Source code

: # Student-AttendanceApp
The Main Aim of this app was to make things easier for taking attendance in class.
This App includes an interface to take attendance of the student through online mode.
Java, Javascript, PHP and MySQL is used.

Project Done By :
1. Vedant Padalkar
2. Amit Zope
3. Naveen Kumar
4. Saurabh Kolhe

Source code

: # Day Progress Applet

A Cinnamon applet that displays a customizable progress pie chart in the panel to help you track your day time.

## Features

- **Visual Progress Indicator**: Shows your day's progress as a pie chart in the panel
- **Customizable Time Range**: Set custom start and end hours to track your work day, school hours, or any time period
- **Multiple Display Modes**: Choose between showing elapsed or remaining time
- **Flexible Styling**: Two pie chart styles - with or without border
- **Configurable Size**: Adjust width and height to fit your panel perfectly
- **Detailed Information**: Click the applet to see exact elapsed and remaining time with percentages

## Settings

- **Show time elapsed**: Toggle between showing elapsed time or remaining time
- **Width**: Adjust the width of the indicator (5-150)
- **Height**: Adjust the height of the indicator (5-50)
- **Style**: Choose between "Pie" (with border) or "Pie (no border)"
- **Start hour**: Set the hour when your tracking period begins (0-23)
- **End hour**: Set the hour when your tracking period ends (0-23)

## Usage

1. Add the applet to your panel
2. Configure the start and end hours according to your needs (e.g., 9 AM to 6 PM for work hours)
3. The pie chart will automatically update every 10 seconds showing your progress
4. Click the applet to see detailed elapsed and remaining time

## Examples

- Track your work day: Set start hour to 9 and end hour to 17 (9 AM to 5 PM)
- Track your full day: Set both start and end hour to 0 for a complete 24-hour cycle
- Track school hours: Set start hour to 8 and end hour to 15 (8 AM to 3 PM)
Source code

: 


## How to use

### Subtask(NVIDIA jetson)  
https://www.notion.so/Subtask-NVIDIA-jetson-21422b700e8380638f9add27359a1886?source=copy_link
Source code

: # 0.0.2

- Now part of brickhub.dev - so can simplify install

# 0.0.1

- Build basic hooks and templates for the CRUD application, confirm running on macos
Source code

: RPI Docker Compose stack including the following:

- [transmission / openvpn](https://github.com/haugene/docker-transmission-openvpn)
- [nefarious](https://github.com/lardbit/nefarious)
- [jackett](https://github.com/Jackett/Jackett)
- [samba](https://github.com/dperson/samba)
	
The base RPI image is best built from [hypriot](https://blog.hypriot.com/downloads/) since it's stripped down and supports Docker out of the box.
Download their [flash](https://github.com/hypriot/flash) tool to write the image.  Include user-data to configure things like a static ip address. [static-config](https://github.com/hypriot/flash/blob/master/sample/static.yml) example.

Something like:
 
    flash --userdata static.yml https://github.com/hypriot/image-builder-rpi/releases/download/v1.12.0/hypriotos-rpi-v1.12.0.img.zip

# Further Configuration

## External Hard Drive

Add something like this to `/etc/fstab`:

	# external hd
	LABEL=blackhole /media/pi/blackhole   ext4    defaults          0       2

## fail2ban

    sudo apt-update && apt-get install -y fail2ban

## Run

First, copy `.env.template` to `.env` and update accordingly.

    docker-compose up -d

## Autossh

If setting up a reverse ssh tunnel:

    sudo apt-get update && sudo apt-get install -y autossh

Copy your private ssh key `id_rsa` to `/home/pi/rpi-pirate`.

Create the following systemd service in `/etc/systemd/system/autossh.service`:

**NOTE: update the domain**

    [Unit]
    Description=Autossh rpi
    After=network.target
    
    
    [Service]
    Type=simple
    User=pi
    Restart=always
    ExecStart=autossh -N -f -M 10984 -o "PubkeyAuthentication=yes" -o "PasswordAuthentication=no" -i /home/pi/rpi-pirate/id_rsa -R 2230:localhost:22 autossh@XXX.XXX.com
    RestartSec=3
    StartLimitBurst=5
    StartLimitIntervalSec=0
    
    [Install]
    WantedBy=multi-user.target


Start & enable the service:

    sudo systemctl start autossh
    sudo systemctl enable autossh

· · ·

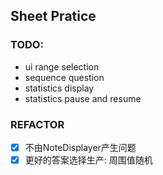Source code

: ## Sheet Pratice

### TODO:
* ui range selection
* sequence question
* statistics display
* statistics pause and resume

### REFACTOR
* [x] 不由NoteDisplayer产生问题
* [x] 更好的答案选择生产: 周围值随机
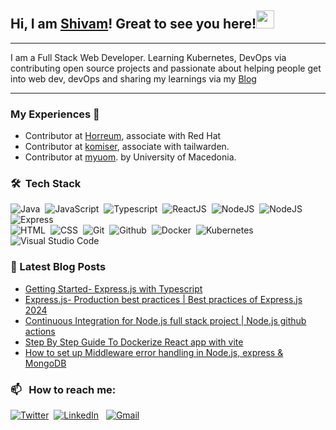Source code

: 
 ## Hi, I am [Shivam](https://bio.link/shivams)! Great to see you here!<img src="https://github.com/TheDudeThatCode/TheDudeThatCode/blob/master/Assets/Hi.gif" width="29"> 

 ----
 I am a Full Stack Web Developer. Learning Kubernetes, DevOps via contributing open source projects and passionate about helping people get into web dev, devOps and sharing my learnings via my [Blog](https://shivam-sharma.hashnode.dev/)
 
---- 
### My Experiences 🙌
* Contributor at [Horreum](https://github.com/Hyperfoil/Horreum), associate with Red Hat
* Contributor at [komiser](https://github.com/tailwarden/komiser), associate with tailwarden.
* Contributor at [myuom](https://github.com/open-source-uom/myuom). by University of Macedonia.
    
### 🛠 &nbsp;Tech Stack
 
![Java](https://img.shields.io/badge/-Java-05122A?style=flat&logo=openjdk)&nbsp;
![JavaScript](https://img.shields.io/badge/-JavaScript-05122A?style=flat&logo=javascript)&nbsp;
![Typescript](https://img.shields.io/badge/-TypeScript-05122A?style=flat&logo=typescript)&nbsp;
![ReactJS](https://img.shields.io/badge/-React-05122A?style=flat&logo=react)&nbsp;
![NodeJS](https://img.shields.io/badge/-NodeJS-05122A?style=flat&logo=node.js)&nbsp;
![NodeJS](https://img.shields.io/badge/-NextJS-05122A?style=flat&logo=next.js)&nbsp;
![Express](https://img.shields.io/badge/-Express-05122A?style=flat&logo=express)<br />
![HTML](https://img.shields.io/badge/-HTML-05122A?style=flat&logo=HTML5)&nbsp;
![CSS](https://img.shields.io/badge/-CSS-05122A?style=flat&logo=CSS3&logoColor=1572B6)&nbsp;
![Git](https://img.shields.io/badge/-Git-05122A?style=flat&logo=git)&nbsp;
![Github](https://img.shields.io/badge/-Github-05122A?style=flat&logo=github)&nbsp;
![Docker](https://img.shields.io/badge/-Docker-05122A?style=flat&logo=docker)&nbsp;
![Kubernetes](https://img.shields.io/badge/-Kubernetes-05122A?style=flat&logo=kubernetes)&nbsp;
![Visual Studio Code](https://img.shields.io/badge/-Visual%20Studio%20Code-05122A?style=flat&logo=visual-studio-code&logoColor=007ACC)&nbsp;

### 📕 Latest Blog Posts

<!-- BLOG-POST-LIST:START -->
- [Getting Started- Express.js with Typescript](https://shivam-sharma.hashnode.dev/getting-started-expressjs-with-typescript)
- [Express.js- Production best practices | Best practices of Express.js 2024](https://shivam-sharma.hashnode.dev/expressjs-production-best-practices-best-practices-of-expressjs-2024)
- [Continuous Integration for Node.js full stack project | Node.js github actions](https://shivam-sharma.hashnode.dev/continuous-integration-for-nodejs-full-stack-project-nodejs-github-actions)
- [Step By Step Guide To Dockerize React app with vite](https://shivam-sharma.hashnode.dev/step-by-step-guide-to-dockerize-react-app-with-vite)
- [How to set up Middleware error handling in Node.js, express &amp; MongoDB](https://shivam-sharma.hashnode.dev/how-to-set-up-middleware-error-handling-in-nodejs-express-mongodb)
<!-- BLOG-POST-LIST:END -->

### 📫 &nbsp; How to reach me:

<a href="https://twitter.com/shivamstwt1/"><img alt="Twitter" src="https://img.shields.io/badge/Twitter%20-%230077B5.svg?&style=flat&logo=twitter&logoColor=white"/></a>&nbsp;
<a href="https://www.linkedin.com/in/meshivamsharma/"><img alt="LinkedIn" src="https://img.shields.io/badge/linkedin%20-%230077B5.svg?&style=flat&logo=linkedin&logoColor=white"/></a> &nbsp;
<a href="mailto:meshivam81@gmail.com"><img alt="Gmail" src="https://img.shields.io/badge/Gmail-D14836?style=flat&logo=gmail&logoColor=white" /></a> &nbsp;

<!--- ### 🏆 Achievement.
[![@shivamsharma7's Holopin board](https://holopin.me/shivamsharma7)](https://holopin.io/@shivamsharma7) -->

· · ·

> **Instructions to follow**
If a line above contains the word "Adjust", list it.

> **Task response**
- **Configurable Size**: Adjust width and height to fit your panel perfectly
- **Width**: Adjust the width of the indicator (5-150)
- **Height**: Adjust the height of the indicator (5-50)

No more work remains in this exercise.